— WHAT THIS TASK INVOLVES —
Leave out the pictures, and retype only the lines from the beginning of the material through the line that contains "## Create Terrain Aware Layers", including both.

=== DATA EXTRACTS ===

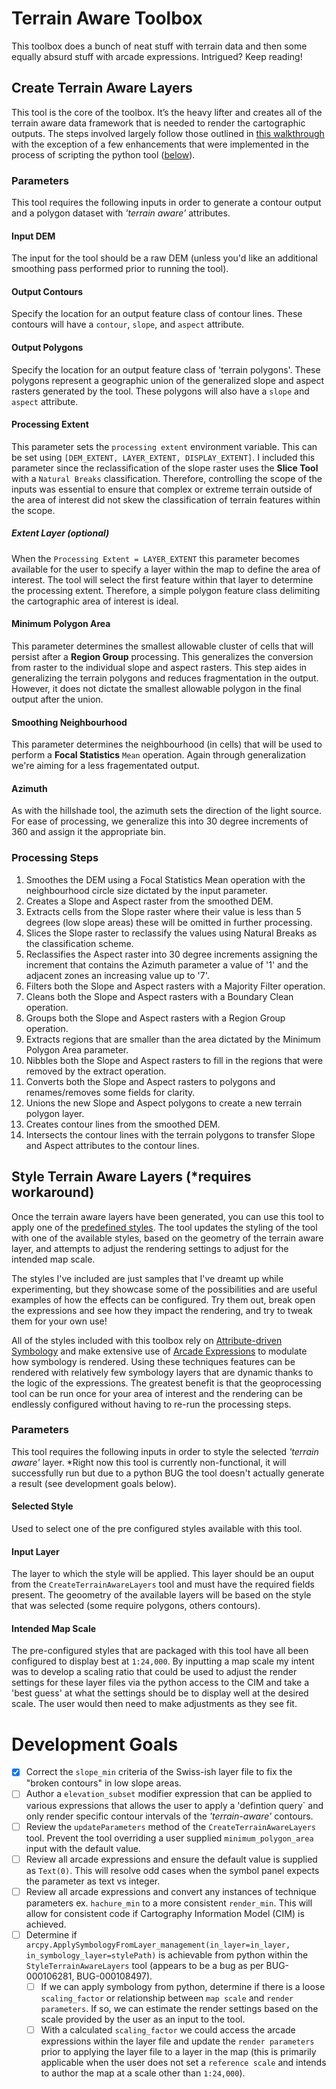# Terrain Aware Toolbox
This toolbox does a bunch of neat stuff with terrain data and then some equally absurd stuff with arcade expressions. Intrigued? Keep reading!

## Create Terrain Aware Layers
This tool is the core of the toolbox. It’s the heavy lifter and creates all of the terrain aware data framework that is needed to render the cartographic outputs. The steps involved largely follow those outlined in [this walkthrough](https://warrenrdavison.wixsite.com/maps/post/revisiting-hachure-lines-dynamic-hachure-contours-in-arcgis-pro) with the exception of a few enhancements that were implemented in the process of scripting the python tool ([below](https://github.com/WarrenDz/terrain-aware/tree/main/Toolbox#processing-steps)).

### Parameters
This tool requires the following inputs in order to generate a contour output and a polygon dataset with _'terrain aware'_ attributes.

#### Input DEM
The input for the tool should be a raw DEM (unless you'd like an additional smoothing pass performed prior to running the tool).

#### Output Contours
Specify the location for an output feature class of contour lines. These contours will have a `contour`, `slope`, and `aspect` attribute.

#### Output Polygons
Specify the location for an output feature class of 'terrain polygons'. These polygons represent a geographic union of the generalized slope and aspect rasters generated by the tool. These polygons will also have a `slope` and `aspect` attribute.

#### Processing Extent
This parameter sets the `processing extent` environment variable. This can be set using `[DEM_EXTENT, LAYER_EXTENT, DISPLAY_EXTENT]`. I included this parameter since the reclassification of the slope raster uses the **Slice Tool** with a `Natural Breaks` classification. Therefore, controlling the scope of the inputs was essential to ensure that complex or extreme terrain outside of the area of interest did not skew the classification of terrain features within the scope.

##### Extent Layer (optional)
When the `Processing Extent = LAYER_EXTENT` this parameter becomes available for the user to specify a layer within the map to define the area of interest. The tool will select the first feature within that layer to determine the processing extent. Therefore, a simple polygon feature class delimiting the cartographic area of interest is ideal.

#### Minimum Polygon Area
This parameter determines the smallest allowable cluster of cells that will persist after a **Region Group** processing. This generalizes the conversion from raster to the individual slope and aspect rasters. This step aides in generalizing the terrain polygons and reduces fragmentation in the output. However, it does not dictate the smallest allowable polygon in the final output after the union.

#### Smoothing Neighbourhood
This parameter determines the neighbourhood (in cells) that will be used to perform a **Focal Statistics** `Mean` operation. Again through generalization we're aiming for a less fragementated output.

#### Azimuth
As with the hillshade tool, the azimuth sets the direction of the light source. For ease of processing, we generalize this into 30 degree increments of 360 and assign it the appropriate bin.


### Processing Steps
1.	Smoothes the DEM using a Focal Statistics Mean operation with the neighbourhood circle size dictated by the input parameter.
2.	Creates a Slope and Aspect raster from the smoothed DEM.
3.	Extracts cells from the Slope raster where their value is less than 5 degrees (low slope areas) these will be omitted in further processing.
4.	Slices the Slope raster to reclassify the values using Natural Breaks as the classification scheme.
5.	Reclassifies the Aspect raster into 30 degree increments assigning the increment that contains the Azimuth parameter a value of '1' and the adjacent zones an increasing value up to '7'.
6.	Filters both the Slope and Aspect rasters with a Majority Filter operation.
7.	Cleans both the Slope and Aspect rasters with a Boundary Clean operation.
8.	Groups both the Slope and Aspect rasters with a Region Group operation.
9.	Extracts regions that are smaller than the area dictated by the Minimum Polygon Area parameter.
10.	Nibbles both the Slope and Aspect rasters to fill in the regions that were removed by the extract operation.
11.	Converts both the Slope and Aspect rasters to polygons and renames/removes some fields for clarity.
12.	Unions the new Slope and Aspect polygons to create a new terrain polygon layer.
13.	Creates contour lines from the smoothed DEM.
14.	Intersects the contour lines with the terrain polygons to transfer Slope and Aspect attributes to the contour lines.


## Style Terrain Aware Layers (*requires workaround)
Once the terrain aware layers have been generated, you can use this tool to apply one of the [predefined styles](https://github.com/WarrenDz/terrain-aware/tree/main/Styles). The tool updates the styling of the tool with one of the available styles, based on the geometry of the terrain aware layer, and attempts to adjust the rendering settings to adjust for the intended map scale.

The styles I've included are just samples that I've dreamt up while experimenting, but they showcase some of the possibilities and are useful examples of how the effects can be configured. Try them out, break open the expressions and see how they impact the rendering, and try to tweak them for your own use!

All of the styles included with this toolbox rely on [Attribute-driven Symbology](https://pro.arcgis.com/en/pro-app/latest/help/mapping/layer-properties/attribute-driven-symbology.htm) and make extensive use of [Arcade Expressions](https://developers.arcgis.com/arcade/) to modulate how symbology is rendered. Using these techniques features can be rendered with relatively few symbology layers that are dynamic thanks to the logic of the expressions. The greatest benefit is that the geoprocessing tool can be run once for your area of interest and the rendering can be endlessly configured without having to re-run the processing steps.

### Parameters
This tool requires the following inputs in order to style the selected _'terrain aware'_ layer. *Right now this tool is currently non-functional, it will successfully run but due to a python BUG the tool doesn't actually generate a result (see development goals below).

#### Selected Style
Used to select one of the pre configured styles available with this tool.

#### Input Layer
The layer to which the style will be applied. This layer should be an ouput from the `CreateTerrainAwareLayers` tool and must have the required fields present. The geoometry of the available layers will be based on the style that was selected (some require polygons, others contours).

#### Intended Map Scale
The pre-configured styles that are packaged with this tool have all been configured to display best at `1:24,000`. By inputting a map scale my intent was to develop a scaling ratio that could be used to adjust the render settings for these layer files via the python access to the CIM and take a 'best guess' at what the settings should be to display well at the desired scale. The user would then need to make adjustments as they see fit.


# Development Goals
- [x] Correct the `slope_min` criteria of the Swiss-ish layer file to fix the "broken contours" in low slope areas.
- [ ] Author a `elevation_subset` modifier expression that can be applied to various expressions that allows the user to apply a 'defintion query` and only render specific contour intervals of the _'terrain-aware'_ contours.
- [ ] Review the `updateParameters` method of the `CreateTerrainAwareLayers` tool. Prevent the tool overriding a user supplied `minimum_polygon_area` input with the default value.
- [ ] Review all arcade expressions and ensure the default value is supplied as `Text(0)`. This will resolve odd cases when the symbol panel expects the parameter as text vs integer.
- [ ] Review all arcade expressions and convert any instances of technique parameters ex. `hachure_min` to a more consistent `render_min`. This will allow for consistent code if Cartography Information Model (CIM) is achieved.
- [ ] Determine if `arcpy.ApplySymbologyFromLayer_management(in_layer=in_layer, in_symbology_layer=stylePath)` is achievable from python within the `StyleTerrainAwareLayers` tool (appears to be a bug as per BUG-000106281, BUG-000108497).
  - [ ] If we can apply symbology from python, determine if there is a loose `scaling_factor` or relationship between `map scale` and `render parameters`. If so, we can estimate the render settings based on the scale provided by the user as an input to the tool.
  - [ ] With a calculated `scaling_factor` we could access the arcade expressions within the layer file and update the `render parameters` prior to applying the layer file to a layer in the map (this is primarily applicable when the user does not set a `reference scale` and intends to author the map at a scale other than `1:24,000`).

===

— ANSWER SECTION —
# Terrain Aware Toolbox
This toolbox does a bunch of neat stuff with terrain data and then some equally absurd stuff with arcade expressions. Intrigued? Keep reading!

## Create Terrain Aware Layers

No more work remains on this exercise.